● What is required:
Using the records below, give the number of lines where the string "traffic" shows up. Add nothing to it.

(Records excerpted from a collection)
* * *
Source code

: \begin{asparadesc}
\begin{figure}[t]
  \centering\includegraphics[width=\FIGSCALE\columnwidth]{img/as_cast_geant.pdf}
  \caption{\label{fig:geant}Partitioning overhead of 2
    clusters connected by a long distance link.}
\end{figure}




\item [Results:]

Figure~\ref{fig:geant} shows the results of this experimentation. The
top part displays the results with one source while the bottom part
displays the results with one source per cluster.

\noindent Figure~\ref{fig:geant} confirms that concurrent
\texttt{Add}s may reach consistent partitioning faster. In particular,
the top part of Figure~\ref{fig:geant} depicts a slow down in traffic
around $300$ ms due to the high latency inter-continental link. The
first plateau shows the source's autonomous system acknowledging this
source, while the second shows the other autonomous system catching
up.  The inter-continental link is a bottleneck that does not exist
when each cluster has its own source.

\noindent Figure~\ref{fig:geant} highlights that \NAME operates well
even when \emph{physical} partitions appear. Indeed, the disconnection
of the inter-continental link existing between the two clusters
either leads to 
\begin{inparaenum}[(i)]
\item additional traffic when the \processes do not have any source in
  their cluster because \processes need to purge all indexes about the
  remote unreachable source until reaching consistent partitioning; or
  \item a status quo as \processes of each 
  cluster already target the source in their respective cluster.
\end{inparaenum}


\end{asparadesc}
* * *
● Reply to the exercise:
2